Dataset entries
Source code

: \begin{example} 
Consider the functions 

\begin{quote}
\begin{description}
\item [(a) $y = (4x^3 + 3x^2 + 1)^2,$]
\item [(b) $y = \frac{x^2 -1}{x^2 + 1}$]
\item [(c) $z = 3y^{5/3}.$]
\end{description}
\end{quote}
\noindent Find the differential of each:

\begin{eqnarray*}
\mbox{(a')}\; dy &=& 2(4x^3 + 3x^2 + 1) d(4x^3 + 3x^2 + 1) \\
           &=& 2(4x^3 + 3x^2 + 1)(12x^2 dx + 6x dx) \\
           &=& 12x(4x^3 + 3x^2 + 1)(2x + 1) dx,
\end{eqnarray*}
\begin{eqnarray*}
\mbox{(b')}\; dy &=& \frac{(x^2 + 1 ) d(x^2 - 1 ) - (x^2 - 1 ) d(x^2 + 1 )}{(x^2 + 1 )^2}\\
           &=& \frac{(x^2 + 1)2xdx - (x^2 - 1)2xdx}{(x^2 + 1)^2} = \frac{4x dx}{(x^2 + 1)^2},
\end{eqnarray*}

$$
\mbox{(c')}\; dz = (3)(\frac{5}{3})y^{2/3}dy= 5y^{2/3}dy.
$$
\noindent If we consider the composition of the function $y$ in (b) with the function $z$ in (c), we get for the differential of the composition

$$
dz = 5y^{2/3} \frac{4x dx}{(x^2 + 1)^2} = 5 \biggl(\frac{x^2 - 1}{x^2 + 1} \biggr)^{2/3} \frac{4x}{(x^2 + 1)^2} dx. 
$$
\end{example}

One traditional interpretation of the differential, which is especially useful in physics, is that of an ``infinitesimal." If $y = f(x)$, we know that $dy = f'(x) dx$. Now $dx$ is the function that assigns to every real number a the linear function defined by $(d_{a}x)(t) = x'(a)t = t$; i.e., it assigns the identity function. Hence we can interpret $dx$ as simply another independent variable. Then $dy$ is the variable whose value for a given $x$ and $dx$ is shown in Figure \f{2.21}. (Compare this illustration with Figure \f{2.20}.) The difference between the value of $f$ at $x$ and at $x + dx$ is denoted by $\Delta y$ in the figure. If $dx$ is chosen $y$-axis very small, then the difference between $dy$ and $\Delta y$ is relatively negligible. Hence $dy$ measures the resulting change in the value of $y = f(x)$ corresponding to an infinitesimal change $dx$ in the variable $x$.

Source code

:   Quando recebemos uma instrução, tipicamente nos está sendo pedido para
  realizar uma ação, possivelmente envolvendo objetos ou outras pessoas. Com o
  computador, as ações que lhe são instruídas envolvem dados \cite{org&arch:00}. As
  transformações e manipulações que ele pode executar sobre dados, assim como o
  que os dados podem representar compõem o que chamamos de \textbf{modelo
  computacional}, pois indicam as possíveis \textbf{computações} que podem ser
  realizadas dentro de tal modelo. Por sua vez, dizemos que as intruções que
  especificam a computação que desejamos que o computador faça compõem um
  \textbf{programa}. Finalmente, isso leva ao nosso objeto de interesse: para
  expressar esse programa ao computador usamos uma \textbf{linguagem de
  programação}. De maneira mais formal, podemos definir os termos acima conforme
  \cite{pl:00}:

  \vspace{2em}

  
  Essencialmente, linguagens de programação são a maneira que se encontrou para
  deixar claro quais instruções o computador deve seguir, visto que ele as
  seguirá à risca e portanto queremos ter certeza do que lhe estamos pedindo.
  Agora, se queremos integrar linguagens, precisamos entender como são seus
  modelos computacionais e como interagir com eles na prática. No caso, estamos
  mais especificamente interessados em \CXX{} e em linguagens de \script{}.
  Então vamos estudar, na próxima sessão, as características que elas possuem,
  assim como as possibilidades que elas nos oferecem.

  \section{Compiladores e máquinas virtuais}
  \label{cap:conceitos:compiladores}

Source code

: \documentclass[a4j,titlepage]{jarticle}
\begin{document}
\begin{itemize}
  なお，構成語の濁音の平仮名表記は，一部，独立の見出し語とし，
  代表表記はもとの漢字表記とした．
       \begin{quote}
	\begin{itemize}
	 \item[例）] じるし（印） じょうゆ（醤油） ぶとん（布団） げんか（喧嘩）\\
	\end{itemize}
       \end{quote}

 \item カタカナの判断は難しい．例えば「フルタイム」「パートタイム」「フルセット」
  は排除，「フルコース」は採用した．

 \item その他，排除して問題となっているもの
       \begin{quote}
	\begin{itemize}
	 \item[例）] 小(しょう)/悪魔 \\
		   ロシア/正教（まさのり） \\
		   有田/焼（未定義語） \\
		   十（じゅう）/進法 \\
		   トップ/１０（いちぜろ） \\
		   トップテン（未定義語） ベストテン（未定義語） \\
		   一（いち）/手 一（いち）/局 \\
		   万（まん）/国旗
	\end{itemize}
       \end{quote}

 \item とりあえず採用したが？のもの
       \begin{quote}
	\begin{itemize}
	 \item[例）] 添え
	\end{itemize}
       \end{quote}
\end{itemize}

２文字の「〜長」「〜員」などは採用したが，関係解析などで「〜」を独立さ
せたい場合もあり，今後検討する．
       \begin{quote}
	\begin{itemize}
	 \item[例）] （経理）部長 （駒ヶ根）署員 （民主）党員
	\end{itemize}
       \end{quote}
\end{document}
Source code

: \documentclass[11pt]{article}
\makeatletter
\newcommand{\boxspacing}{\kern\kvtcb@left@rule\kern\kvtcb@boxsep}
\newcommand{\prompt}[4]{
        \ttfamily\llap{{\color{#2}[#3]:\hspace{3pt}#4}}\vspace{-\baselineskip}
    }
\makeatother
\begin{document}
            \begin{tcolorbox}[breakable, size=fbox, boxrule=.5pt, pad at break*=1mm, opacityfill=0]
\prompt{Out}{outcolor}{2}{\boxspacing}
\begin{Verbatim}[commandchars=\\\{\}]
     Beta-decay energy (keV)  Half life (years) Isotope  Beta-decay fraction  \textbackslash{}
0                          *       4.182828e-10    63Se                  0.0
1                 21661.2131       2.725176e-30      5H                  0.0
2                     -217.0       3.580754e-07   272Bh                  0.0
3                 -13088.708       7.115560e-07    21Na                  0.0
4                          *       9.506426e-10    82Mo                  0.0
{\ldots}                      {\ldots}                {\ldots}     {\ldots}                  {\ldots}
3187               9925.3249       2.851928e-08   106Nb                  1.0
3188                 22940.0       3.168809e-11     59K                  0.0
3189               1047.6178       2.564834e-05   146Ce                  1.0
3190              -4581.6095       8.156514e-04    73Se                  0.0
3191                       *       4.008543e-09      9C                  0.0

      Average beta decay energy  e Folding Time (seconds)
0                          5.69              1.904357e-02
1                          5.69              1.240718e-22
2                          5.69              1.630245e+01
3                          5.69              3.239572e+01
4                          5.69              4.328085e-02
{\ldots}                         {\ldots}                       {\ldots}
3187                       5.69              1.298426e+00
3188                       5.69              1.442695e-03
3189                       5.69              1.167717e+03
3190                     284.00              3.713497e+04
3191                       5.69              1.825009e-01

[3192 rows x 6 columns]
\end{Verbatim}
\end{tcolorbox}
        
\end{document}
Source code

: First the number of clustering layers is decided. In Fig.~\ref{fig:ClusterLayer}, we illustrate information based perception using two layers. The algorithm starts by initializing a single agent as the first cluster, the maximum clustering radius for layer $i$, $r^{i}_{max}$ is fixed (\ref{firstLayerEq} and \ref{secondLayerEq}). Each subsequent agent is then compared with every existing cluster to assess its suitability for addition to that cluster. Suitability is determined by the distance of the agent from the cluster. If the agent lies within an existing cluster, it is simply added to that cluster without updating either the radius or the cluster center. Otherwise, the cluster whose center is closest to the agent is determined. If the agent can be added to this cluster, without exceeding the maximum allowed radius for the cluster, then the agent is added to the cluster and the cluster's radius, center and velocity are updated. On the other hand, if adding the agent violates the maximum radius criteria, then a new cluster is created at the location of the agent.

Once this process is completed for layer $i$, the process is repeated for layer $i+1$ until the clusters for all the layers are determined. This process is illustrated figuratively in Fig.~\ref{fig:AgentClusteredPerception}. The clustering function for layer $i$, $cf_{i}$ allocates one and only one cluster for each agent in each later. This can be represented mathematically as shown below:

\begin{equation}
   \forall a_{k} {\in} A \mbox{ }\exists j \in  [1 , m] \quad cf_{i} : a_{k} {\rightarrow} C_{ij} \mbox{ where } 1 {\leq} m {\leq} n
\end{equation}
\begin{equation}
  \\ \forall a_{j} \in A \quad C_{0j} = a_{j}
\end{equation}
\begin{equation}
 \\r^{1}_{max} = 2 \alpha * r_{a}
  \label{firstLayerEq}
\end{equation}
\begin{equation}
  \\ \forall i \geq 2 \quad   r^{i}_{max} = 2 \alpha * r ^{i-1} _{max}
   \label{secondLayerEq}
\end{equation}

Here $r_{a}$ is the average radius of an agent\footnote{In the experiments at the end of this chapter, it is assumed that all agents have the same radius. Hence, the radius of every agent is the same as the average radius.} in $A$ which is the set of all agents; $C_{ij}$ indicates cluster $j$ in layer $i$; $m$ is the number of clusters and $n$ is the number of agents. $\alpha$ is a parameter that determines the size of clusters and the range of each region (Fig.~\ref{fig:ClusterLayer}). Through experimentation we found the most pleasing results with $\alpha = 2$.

- [The task]:
Scan the records for the string "mais". Copy each line in which it appears.

- [Answer below]:
  programação}. De maneira mais formal, podemos definir os termos acima conforme
  mais especificamente interessados em \CXX{} e em linguagens de \script{}.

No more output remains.